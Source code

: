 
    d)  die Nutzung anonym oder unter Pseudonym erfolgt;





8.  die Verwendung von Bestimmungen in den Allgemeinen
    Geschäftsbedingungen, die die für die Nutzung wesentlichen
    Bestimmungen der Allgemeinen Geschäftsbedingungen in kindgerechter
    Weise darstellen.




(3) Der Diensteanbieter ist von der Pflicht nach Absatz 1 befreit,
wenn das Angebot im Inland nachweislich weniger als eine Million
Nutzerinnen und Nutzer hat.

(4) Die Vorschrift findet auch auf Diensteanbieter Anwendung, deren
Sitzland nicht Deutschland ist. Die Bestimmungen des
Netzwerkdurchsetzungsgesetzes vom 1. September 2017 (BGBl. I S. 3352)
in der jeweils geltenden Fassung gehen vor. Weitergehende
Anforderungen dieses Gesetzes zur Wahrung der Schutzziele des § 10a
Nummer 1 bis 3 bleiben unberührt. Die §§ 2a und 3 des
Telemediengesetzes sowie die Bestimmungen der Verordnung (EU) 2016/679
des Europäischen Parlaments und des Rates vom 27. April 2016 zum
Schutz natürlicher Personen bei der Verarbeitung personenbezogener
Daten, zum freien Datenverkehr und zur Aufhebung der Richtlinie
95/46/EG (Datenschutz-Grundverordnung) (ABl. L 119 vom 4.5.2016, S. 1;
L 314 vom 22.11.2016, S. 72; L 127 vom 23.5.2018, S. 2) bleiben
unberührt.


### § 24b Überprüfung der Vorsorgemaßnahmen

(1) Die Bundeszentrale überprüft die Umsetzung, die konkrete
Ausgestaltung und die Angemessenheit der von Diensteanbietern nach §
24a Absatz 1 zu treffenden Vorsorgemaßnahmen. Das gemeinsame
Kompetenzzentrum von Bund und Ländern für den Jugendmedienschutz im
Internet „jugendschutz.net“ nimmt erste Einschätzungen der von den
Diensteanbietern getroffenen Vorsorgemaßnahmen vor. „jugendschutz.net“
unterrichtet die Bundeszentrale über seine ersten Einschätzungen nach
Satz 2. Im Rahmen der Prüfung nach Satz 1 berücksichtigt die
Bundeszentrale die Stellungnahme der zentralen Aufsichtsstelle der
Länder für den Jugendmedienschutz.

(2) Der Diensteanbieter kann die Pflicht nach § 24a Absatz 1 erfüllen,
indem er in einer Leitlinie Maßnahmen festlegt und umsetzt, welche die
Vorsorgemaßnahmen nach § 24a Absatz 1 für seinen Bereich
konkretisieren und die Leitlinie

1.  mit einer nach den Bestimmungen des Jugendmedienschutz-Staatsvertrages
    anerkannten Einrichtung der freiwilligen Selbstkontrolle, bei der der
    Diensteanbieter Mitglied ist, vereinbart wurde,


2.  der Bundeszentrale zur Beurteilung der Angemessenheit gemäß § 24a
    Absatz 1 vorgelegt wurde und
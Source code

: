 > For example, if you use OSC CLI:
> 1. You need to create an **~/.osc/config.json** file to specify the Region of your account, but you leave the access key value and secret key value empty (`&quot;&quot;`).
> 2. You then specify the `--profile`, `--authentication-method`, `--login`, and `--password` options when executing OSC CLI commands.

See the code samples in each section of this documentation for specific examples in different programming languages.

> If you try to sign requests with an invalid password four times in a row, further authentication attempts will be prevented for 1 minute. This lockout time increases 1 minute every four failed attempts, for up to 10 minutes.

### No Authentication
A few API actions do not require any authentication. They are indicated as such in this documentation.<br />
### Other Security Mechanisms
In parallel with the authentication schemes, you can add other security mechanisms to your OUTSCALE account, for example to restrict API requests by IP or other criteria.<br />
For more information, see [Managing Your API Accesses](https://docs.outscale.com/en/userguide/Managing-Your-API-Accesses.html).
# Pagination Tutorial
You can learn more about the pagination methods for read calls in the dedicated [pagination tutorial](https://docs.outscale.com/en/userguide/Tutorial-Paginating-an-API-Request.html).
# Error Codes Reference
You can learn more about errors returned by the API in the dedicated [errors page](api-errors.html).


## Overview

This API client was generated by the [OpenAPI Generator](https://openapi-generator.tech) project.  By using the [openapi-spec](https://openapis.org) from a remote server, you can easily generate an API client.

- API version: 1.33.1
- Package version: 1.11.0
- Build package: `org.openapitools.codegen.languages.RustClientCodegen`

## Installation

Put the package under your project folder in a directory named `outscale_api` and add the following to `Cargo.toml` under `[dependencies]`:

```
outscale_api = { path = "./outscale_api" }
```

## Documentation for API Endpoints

What this task involves:
The full set of records above must be retyped exactly.

Problem solution:
Source code

: 
    d)  die Nutzung anonym oder unter Pseudonym erfolgt;





8.  die Verwendung von Bestimmungen in den Allgemeinen
    Geschäftsbedingungen, die die für die Nutzung wesentlichen
    Bestimmungen der Allgemeinen Geschäftsbedingungen in kindgerechter
    Weise darstellen.




(3) Der Diensteanbieter ist von der Pflicht nach Absatz 1 befreit,
wenn das Angebot im Inland nachweislich weniger als eine Million
Nutzerinnen und Nutzer hat.

(4) Die Vorschrift findet auch auf Diensteanbieter Anwendung, deren
Sitzland nicht Deutschland ist. Die Bestimmungen des
Netzwerkdurchsetzungsgesetzes vom 1. September 2017 (BGBl. I S. 3352)
in der jeweils geltenden Fassung gehen vor. Weitergehende
Anforderungen dieses Gesetzes zur Wahrung der Schutzziele des § 10a
Nummer 1 bis 3 bleiben unberührt. Die §§ 2a und 3 des
Telemediengesetzes sowie die Bestimmungen der Verordnung (EU) 2016/679
des Europäischen Parlaments und des Rates vom 27. April 2016 zum
Schutz natürlicher Personen bei der Verarbeitung personenbezogener
Daten, zum freien Datenverkehr und zur Aufhebung der Richtlinie
95/46/EG (Datenschutz-Grundverordnung) (ABl. L 119 vom 4.5.2016, S. 1;
L 314 vom 22.11.2016, S. 72; L 127 vom 23.5.2018, S. 2) bleiben
unberührt.


### § 24b Überprüfung der Vorsorgemaßnahmen

(1) Die Bundeszentrale überprüft die Umsetzung, die konkrete
Ausgestaltung und die Angemessenheit der von Diensteanbietern nach §
24a Absatz 1 zu treffenden Vorsorgemaßnahmen. Das gemeinsame
Kompetenzzentrum von Bund und Ländern für den Jugendmedienschutz im
Internet „jugendschutz.net“ nimmt erste Einschätzungen der von den
Diensteanbietern getroffenen Vorsorgemaßnahmen vor. „jugendschutz.net“
unterrichtet die Bundeszentrale über seine ersten Einschätzungen nach
Satz 2. Im Rahmen der Prüfung nach Satz 1 berücksichtigt die
Bundeszentrale die Stellungnahme der zentralen Aufsichtsstelle der
Länder für den Jugendmedienschutz.

(2) Der Diensteanbieter kann die Pflicht nach § 24a Absatz 1 erfüllen,
indem er in einer Leitlinie Maßnahmen festlegt und umsetzt, welche die
Vorsorgemaßnahmen nach § 24a Absatz 1 für seinen Bereich
konkretisieren und die Leitlinie

1.  mit einer nach den Bestimmungen des Jugendmedienschutz-Staatsvertrages
    anerkannten Einrichtung der freiwilligen Selbstkontrolle, bei der der
    Diensteanbieter Mitglied ist, vereinbart wurde,


2.  der Bundeszentrale zur Beurteilung der Angemessenheit gemäß § 24a
    Absatz 1 vorgelegt wurde und
Source code

: > For example, if you use OSC CLI:
> 1. You need to create an **~/.osc/config.json** file to specify the Region of your account, but you leave the access key value and secret key value empty (`&quot;&quot;`).
> 2. You then specify the `--profile`, `--authentication-method`, `--login`, and `--password` options when executing OSC CLI commands.

See the code samples in each section of this documentation for specific examples in different programming languages.

> If you try to sign requests with an invalid password four times in a row, further authentication attempts will be prevented for 1 minute. This lockout time increases 1 minute every four failed attempts, for up to 10 minutes.

### No Authentication
A few API actions do not require any authentication. They are indicated as such in this documentation.<br />
### Other Security Mechanisms
In parallel with the authentication schemes, you can add other security mechanisms to your OUTSCALE account, for example to restrict API requests by IP or other criteria.<br />
For more information, see [Managing Your API Accesses](https://docs.outscale.com/en/userguide/Managing-Your-API-Accesses.html).
# Pagination Tutorial
You can learn more about the pagination methods for read calls in the dedicated [pagination tutorial](https://docs.outscale.com/en/userguide/Tutorial-Paginating-an-API-Request.html).
# Error Codes Reference
You can learn more about errors returned by the API in the dedicated [errors page](api-errors.html).


## Overview

This API client was generated by the [OpenAPI Generator](https://openapi-generator.tech) project.  By using the [openapi-spec](https://openapis.org) from a remote server, you can easily generate an API client.

- API version: 1.33.1
- Package version: 1.11.0
- Build package: `org.openapitools.codegen.languages.RustClientCodegen`

## Installation

Put the package under your project folder in a directory named `outscale_api` and add the following to `Cargo.toml` under `[dependencies]`:

```
outscale_api = { path = "./outscale_api" }
```

## Documentation for API Endpoints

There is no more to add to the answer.